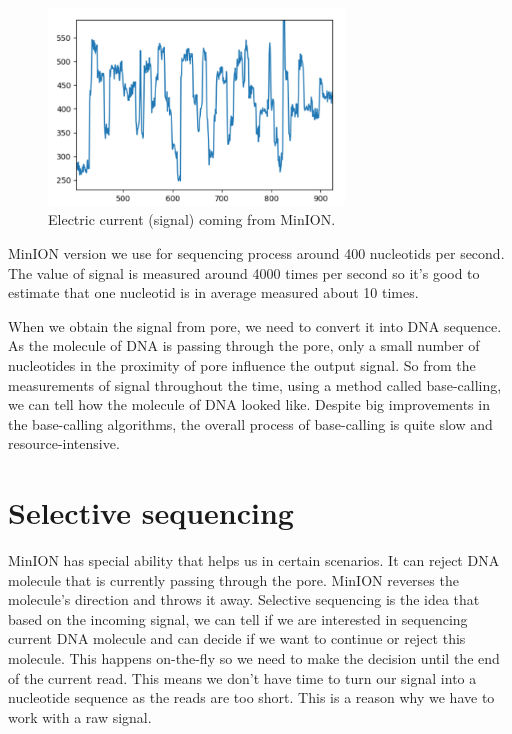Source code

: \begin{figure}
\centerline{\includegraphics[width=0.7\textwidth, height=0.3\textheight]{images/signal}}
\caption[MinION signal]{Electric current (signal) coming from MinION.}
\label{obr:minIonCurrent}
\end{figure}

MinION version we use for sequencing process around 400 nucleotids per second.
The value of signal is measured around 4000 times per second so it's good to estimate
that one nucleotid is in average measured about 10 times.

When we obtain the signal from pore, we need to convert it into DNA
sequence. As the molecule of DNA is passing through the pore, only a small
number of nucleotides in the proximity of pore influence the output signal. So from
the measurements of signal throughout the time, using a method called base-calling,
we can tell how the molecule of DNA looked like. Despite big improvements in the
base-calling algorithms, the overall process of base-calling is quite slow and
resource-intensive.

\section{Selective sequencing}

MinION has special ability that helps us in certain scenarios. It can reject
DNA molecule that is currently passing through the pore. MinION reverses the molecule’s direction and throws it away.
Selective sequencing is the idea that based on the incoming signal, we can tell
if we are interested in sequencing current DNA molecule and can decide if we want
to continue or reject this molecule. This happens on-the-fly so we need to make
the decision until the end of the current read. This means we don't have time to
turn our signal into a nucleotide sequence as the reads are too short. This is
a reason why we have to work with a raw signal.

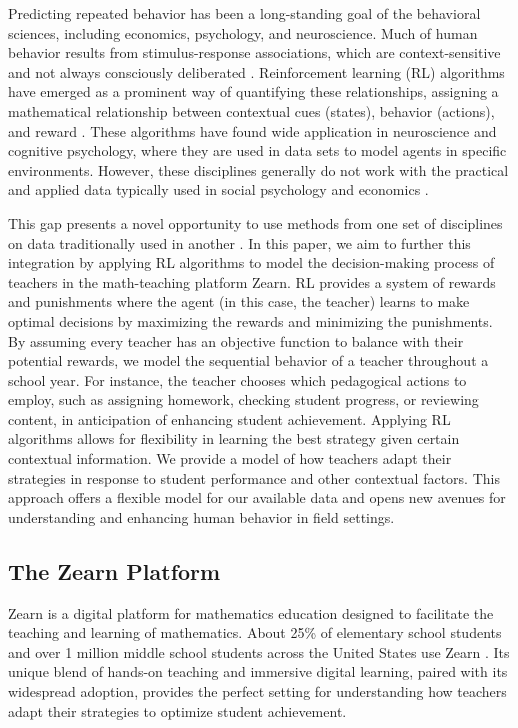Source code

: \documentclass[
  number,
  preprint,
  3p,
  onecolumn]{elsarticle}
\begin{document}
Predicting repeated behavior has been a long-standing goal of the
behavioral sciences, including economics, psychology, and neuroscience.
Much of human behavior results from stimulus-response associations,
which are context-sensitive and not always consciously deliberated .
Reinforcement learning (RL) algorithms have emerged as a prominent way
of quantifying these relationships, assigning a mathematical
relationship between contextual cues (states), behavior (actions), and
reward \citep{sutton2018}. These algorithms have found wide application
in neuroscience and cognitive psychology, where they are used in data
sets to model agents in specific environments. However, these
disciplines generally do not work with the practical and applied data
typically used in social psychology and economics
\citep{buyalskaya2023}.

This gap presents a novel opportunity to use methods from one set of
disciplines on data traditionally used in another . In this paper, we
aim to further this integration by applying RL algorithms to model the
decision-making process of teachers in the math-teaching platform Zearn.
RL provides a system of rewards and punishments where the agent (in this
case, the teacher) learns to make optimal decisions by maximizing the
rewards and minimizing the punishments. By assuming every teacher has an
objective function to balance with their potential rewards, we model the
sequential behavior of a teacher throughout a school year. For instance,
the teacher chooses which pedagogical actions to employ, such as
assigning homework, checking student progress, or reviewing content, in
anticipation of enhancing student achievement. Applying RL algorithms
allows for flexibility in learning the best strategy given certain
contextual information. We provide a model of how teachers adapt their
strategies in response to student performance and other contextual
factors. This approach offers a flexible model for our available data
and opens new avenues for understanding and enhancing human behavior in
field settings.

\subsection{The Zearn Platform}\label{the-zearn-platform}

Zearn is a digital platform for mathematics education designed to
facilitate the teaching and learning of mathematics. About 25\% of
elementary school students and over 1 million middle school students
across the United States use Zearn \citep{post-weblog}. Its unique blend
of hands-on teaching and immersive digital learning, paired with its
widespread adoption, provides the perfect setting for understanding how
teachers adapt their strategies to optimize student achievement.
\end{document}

---

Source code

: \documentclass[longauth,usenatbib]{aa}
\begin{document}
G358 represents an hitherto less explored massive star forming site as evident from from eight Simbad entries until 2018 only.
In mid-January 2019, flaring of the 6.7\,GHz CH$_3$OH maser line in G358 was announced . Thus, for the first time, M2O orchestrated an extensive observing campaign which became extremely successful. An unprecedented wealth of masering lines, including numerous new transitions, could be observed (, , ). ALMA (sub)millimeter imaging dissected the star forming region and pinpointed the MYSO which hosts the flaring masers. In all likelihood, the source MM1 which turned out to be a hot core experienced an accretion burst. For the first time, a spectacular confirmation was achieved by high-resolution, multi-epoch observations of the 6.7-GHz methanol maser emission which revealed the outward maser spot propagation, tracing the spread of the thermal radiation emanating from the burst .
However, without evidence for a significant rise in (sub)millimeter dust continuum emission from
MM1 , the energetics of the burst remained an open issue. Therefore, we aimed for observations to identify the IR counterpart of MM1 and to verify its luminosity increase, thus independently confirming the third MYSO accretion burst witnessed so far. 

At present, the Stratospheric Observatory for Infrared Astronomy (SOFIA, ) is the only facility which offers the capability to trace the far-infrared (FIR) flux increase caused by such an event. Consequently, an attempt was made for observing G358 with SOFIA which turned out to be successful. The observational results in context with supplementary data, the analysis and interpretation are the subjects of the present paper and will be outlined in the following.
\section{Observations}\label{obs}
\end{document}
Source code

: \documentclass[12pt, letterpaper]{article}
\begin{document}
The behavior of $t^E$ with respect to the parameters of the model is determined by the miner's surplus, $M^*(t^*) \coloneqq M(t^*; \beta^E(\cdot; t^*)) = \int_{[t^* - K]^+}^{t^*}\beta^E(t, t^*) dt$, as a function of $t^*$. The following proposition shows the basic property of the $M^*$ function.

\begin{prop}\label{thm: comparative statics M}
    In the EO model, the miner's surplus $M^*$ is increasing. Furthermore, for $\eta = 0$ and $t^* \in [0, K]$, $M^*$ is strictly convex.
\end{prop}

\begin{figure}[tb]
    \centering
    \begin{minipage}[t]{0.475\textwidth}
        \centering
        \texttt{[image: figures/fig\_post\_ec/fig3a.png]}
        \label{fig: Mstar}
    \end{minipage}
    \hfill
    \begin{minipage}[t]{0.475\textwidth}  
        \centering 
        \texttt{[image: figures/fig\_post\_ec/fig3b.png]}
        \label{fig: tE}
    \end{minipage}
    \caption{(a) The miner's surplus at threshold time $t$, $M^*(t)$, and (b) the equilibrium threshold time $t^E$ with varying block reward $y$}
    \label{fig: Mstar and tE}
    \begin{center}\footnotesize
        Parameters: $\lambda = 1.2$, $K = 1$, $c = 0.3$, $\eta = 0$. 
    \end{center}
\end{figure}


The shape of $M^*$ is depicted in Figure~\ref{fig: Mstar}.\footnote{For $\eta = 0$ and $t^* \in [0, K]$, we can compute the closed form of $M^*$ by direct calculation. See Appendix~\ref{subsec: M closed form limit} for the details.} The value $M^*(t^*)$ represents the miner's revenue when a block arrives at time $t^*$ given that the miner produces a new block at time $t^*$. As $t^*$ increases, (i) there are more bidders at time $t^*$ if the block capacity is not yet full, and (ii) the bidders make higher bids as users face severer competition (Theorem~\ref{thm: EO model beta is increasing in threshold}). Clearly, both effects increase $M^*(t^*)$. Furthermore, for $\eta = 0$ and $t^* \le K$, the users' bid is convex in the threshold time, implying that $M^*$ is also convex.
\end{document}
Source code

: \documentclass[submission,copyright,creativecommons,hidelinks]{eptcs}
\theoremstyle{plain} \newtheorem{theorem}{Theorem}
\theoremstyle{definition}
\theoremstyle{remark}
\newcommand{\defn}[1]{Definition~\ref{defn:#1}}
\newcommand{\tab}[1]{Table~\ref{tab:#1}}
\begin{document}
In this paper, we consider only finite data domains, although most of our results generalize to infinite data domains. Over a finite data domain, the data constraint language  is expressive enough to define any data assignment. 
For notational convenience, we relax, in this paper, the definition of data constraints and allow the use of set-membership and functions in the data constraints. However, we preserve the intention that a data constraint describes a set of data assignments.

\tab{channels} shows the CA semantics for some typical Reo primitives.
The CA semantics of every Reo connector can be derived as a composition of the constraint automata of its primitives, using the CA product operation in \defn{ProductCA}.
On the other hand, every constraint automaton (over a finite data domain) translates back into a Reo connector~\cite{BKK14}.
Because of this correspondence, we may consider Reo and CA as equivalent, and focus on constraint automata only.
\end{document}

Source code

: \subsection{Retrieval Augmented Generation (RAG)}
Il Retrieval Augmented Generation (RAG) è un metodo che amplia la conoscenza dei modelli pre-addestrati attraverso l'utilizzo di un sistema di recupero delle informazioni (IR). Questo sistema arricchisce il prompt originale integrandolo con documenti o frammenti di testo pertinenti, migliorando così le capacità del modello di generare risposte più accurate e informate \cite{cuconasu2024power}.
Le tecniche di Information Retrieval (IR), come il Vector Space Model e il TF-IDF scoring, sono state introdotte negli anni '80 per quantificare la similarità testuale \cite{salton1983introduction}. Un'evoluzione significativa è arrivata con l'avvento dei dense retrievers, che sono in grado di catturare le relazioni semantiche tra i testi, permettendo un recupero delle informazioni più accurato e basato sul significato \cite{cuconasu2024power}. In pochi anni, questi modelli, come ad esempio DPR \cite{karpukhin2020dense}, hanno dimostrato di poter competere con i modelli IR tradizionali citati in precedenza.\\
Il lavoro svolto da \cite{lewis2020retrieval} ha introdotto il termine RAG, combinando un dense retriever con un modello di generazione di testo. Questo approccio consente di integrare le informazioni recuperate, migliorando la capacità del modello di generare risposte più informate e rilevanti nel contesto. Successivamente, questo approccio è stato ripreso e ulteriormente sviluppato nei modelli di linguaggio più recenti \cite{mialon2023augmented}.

Goal of the exercise: Each line above from the one with "sets to model" up to and including the one with "sequential behavior of" must be set down exactly, and no line outside that span may appear.

Answer section:
sets to model agents in specific environments. However, these
disciplines generally do not work with the practical and applied data
typically used in social psychology and economics
\citep{buyalskaya2023}.

This gap presents a novel opportunity to use methods from one set of
disciplines on data traditionally used in another . In this paper, we
aim to further this integration by applying RL algorithms to model the
decision-making process of teachers in the math-teaching platform Zearn.
RL provides a system of rewards and punishments where the agent (in this
case, the teacher) learns to make optimal decisions by maximizing the
rewards and minimizing the punishments. By assuming every teacher has an
objective function to balance with their potential rewards, we model the
sequential behavior of a teacher throughout a school year. For instance,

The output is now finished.